What Is a Datachain?

The datachain category exists because most blockchains were not designed to hold significant volumes of data. Storage on a generic Layer-1 like Ethereum is technically possible but expensive by design. Writing a 32-byte word to smart contract storage on Ethereum costs around 20,000 gas (plus a cold-access surcharge per EIP-2929) because every full node has to keep that data in state. Unbounded onchain storage would push node hardware requirements up and degrade decentralization, so Ethereum prices storage high to constrain state growth. The consensus mechanism does not pay anyone for storage; it charges for it. Datachains close that gap by building storage incentives directly into the protocol.

What makes a datachain a datachain

The defining property of a datachain is the storage incentive at the consensus level. A datachain's consensus mechanism pays miners or validators to store data, the same way a generic blockchain's consensus mechanism pays them to produce blocks. Storage becomes part of the work the protocol natively rewards.

This single property shapes everything else about how a datachain behaves. Because miners are paid for storage, large data items are economically viable to keep onchain. Because the incentive lives at the protocol level, storage durability comes from the chain itself, with the same consensus guarantees that secure block production. Because the consensus mechanism is doing the storage accounting, applications that depend on durable onchain data have a native chain to build on.

Different datachains implement the storage incentive differently. Filecoin runs a marketplace where storage providers and clients enter deals with defined terms, and providers prove they are holding the data through Proof-of-Replication and Proof-of-Spacetime. Arweave uses an endowment model designed for permanent storage, with miners earning AR tokens by proving access to randomly recalled historical blocks (Succinct Proofs of Random Access, or SPoRA). Walrus distributes data via Red Stuff erasure coding across storage nodes in the Sui ecosystem and verifies storage through an asynchronous challenge protocol. Irys uses Useful Proof of Work, tying miner rewards to continuous storage proofs at the consensus level. The differences shape what each datachain is best suited to, but the unifying property is the consensus-level reward for storage.

Why this is a distinct category

Datachains are a distinct category because they sit in a gap that generic blockchains, decentralized storage networks, and data availability layers each leave open.

Generic Layer-1 blockchains, including Ethereum and Solana, are optimized for execution. Their consensus mechanisms reward block production and transaction ordering. Storage exists but is treated as a tax on execution. Holding a kilobyte of data in an Ethereum smart contract's state costs thousands of times what holding the same kilobyte on a datachain costs, because Ethereum's consensus mechanism is not paying anyone to keep it there.

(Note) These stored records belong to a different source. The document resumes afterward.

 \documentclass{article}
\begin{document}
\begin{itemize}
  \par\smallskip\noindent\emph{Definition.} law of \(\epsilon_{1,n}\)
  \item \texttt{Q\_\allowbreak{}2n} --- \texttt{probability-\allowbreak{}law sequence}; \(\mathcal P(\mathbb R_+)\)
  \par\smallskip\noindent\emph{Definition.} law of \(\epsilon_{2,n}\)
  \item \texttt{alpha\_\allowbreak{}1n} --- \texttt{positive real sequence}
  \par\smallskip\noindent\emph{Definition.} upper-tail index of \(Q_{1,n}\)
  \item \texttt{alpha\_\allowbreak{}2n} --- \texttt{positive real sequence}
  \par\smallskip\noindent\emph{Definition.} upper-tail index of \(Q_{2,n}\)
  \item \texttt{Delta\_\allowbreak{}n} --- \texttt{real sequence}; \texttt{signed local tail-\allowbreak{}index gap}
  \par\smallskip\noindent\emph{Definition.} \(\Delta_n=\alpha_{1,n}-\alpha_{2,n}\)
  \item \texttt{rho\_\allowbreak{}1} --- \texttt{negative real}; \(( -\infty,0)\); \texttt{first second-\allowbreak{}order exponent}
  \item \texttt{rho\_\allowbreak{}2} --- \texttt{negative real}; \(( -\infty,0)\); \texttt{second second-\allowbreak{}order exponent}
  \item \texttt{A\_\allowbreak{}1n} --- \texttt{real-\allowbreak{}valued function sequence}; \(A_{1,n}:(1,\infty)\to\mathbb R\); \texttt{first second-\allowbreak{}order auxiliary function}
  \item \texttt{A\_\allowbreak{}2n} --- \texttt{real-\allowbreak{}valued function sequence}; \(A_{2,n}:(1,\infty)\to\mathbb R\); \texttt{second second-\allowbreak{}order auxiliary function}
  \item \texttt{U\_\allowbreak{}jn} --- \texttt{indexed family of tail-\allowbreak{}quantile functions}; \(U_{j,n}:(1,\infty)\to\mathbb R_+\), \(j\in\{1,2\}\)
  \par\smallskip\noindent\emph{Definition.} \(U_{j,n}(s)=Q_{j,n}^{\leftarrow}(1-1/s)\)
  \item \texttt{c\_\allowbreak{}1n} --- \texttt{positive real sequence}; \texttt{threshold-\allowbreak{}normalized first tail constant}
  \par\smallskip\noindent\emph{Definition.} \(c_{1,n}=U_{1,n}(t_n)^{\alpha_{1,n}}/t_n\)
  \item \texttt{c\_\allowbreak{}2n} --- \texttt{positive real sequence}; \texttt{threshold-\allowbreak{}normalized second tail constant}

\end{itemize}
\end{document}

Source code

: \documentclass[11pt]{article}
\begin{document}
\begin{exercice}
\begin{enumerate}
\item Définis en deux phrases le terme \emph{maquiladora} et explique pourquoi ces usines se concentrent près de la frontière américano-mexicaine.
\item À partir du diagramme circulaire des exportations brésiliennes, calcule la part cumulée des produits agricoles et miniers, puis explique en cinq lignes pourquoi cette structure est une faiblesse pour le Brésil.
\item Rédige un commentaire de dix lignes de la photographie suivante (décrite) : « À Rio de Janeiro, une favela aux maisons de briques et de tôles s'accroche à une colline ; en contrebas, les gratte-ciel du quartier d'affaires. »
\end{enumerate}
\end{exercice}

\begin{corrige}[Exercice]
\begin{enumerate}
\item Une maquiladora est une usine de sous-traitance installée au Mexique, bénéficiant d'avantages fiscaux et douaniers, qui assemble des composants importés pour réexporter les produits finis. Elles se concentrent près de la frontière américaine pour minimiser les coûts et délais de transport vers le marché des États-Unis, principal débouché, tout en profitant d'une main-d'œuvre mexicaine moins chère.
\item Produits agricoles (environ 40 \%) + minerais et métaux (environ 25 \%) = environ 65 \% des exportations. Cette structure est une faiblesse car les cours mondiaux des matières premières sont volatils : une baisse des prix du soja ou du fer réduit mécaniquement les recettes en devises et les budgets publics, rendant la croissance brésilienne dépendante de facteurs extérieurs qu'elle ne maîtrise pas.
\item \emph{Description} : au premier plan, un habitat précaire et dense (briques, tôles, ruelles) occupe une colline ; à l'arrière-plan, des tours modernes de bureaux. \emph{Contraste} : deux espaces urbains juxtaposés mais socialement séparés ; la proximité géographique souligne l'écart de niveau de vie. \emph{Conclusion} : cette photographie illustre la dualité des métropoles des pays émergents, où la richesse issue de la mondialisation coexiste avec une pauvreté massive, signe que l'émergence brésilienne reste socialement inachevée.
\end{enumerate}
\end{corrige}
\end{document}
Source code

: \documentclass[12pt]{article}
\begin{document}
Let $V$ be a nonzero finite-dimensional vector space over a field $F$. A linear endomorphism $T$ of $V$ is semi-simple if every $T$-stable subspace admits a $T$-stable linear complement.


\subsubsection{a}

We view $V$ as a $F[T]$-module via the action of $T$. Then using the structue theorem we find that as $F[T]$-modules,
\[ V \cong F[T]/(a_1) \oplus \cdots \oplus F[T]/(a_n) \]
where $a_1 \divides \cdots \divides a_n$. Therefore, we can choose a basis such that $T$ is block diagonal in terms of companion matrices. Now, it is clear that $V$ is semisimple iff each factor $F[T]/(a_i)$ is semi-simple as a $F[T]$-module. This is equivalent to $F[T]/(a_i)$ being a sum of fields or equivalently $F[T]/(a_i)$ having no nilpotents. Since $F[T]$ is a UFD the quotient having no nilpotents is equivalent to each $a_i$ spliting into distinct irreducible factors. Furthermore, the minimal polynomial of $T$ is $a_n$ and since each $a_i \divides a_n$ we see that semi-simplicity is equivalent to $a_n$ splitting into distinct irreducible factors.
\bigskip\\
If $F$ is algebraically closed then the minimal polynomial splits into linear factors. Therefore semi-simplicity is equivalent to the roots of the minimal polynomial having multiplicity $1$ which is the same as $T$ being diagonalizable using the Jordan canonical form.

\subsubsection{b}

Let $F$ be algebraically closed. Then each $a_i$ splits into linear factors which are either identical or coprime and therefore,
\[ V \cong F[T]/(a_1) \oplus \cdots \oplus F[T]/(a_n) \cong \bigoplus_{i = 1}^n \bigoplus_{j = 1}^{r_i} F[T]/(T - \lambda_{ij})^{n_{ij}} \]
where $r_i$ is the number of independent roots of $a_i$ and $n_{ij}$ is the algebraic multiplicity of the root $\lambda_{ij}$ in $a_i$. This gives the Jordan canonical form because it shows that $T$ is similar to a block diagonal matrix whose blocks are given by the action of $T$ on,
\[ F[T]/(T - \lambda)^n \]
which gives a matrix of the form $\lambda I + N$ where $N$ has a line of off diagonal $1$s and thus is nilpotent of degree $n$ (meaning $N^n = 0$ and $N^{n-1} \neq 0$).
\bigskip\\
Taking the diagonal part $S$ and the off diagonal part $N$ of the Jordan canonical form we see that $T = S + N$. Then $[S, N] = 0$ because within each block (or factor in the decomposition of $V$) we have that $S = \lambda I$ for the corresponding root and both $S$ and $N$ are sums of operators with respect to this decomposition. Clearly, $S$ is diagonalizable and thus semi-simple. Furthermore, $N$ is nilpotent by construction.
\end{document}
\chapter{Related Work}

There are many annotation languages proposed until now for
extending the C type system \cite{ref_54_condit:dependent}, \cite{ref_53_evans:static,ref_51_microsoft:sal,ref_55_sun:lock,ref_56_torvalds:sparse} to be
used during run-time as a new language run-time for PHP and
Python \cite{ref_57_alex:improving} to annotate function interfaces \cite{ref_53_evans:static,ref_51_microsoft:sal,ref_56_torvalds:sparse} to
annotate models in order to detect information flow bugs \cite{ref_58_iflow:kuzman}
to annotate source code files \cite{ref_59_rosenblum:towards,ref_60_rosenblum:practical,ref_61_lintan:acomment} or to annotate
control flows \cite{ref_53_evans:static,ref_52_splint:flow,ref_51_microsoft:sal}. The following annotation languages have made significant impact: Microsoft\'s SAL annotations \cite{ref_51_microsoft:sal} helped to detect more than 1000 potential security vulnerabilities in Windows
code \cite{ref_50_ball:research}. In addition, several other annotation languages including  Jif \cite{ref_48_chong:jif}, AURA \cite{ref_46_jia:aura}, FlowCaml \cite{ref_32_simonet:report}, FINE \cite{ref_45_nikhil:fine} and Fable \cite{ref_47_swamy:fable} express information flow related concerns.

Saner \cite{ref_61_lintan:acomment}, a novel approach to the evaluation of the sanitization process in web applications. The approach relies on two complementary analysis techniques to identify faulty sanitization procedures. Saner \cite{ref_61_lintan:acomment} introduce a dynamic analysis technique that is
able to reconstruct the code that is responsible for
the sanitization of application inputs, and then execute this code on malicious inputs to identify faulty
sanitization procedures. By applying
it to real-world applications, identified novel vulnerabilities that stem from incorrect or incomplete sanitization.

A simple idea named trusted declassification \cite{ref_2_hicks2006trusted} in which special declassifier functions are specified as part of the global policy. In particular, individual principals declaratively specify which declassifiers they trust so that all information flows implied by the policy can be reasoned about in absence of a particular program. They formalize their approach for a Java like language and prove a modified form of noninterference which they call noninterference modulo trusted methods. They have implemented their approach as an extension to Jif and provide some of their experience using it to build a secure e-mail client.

Decentralized storage networks without a blockchain, such as IPFS, take a different approach. IPFS is a content-addressed file system that any node can participate in, but it has no consensus mechanism. Nodes can pin or unpin content at will, and the network does not pay anyone to store data. Persistence depends on someone choosing to pin a file, often through a third-party pinning service. IPFS is useful but is not a datachain because there is no protocol-level incentive to store.

Data availability (DA) layers, such as Celestia and EigenDA, are designed for a narrower job: making blob data retrievable by rollups for short, defined retention windows. DA layers do not retain data indefinitely, do not target application-level storage, and do not generally support smart contract execution. DA layers are category-adjacent infrastructure that serves rollups; the datachain category serves applications that need durable storage with smart contract access to it.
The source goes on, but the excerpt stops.